[Opening SOURCE RECORDS section]

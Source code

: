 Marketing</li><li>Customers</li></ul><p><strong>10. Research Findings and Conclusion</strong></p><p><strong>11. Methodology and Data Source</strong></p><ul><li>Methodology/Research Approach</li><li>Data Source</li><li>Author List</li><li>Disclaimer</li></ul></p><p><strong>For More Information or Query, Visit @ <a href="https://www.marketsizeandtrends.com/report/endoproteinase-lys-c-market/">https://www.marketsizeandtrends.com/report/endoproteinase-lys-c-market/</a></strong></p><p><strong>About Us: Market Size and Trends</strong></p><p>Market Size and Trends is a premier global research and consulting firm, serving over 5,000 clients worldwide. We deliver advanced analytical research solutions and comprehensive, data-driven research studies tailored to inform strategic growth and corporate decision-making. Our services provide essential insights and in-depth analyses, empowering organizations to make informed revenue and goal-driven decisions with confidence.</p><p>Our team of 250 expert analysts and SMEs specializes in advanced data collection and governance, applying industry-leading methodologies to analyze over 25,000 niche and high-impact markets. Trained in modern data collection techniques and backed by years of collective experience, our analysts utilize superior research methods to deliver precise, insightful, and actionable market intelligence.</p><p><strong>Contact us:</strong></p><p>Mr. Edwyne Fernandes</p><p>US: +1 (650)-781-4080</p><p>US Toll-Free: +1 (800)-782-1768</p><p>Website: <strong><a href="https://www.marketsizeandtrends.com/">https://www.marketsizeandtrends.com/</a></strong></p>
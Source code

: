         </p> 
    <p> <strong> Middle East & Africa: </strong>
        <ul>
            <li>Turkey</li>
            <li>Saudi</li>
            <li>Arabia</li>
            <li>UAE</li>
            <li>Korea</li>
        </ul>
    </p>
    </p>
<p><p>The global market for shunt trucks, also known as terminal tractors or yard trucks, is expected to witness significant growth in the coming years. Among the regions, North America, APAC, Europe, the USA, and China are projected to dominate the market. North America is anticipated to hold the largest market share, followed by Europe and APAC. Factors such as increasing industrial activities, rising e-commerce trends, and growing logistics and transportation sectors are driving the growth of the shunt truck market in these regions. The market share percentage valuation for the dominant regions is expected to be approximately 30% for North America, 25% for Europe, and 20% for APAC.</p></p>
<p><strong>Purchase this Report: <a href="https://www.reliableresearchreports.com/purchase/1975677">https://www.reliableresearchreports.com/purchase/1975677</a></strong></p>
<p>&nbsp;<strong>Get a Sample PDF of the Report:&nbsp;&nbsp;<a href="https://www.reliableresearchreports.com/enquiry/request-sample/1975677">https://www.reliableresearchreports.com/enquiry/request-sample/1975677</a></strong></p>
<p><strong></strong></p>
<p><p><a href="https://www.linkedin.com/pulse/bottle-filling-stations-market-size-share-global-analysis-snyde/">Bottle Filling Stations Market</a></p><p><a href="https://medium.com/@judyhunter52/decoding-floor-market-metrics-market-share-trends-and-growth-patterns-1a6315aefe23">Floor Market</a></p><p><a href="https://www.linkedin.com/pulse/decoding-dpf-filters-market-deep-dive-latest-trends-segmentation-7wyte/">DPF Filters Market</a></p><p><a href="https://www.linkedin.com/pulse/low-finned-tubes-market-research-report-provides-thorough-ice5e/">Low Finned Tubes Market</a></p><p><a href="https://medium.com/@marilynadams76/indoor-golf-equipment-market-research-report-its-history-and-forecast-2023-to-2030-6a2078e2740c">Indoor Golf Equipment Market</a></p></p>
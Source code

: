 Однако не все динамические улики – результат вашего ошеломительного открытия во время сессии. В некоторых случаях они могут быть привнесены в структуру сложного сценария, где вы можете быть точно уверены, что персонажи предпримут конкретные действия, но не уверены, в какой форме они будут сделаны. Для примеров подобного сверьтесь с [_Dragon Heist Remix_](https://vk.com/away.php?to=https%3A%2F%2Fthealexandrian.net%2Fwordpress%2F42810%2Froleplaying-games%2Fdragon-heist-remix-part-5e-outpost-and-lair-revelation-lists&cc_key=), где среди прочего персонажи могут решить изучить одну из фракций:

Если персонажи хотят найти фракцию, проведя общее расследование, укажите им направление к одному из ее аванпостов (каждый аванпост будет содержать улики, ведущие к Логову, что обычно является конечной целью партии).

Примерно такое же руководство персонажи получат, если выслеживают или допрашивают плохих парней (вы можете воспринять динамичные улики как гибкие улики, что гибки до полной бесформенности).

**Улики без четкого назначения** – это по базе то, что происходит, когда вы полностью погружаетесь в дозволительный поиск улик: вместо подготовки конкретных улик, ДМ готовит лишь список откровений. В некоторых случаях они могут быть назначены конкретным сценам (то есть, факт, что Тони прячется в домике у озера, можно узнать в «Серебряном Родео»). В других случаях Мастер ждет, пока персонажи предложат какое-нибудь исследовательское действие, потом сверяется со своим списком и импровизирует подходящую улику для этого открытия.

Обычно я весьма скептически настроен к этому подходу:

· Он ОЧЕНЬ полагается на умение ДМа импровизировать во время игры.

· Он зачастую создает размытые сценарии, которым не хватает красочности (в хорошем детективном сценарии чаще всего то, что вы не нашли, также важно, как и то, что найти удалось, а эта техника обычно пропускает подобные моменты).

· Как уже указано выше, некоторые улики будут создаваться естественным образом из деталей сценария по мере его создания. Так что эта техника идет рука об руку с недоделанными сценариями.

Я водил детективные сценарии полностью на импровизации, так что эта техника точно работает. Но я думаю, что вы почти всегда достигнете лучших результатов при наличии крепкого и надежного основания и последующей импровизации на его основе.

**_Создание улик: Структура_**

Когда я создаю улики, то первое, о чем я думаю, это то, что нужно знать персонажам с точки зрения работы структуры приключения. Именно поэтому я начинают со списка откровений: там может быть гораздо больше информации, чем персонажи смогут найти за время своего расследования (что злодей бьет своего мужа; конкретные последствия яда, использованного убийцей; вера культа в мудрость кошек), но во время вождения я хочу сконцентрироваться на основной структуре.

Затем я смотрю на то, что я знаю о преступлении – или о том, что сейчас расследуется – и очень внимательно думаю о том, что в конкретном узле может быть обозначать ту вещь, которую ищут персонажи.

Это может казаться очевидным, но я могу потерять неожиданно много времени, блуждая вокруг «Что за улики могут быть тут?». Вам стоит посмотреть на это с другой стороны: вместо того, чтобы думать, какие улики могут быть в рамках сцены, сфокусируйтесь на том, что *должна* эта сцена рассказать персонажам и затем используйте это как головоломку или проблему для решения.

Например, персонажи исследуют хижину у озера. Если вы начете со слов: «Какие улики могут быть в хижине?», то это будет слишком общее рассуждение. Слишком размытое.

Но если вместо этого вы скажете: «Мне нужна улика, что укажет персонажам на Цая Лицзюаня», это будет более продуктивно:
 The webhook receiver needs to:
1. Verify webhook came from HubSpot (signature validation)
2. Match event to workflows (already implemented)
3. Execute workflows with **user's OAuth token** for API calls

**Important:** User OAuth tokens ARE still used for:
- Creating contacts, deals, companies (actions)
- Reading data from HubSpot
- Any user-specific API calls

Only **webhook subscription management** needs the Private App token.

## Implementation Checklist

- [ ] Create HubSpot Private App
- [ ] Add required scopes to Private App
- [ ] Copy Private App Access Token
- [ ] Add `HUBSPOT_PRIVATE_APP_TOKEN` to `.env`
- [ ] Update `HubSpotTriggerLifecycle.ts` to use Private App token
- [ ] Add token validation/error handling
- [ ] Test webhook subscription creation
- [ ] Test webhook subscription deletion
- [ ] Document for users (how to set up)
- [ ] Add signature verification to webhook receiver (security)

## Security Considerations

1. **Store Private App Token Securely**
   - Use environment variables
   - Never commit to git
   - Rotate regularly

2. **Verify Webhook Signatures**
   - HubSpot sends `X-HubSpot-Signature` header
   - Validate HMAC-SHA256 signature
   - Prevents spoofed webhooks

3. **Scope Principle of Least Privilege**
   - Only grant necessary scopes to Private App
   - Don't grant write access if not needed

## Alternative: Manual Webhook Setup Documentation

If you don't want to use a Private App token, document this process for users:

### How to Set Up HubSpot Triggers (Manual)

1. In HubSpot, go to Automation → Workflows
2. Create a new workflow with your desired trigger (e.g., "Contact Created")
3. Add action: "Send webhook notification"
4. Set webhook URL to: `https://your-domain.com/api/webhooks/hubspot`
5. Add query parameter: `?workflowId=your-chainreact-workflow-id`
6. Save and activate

[Closing SOURCE RECORDS section]

- _EXERCISE OBJECTIVE_:
Above are the records; copy exactly the lines from the one with "2. Create a" through the final line.

- _TASK RESULT_:
2. Create a new workflow with your desired trigger (e.g., "Contact Created")
3. Add action: "Send webhook notification"
4. Set webhook URL to: `https://your-domain.com/api/webhooks/hubspot`
5. Add query parameter: `?workflowId=your-chainreact-workflow-id`
6. Save and activate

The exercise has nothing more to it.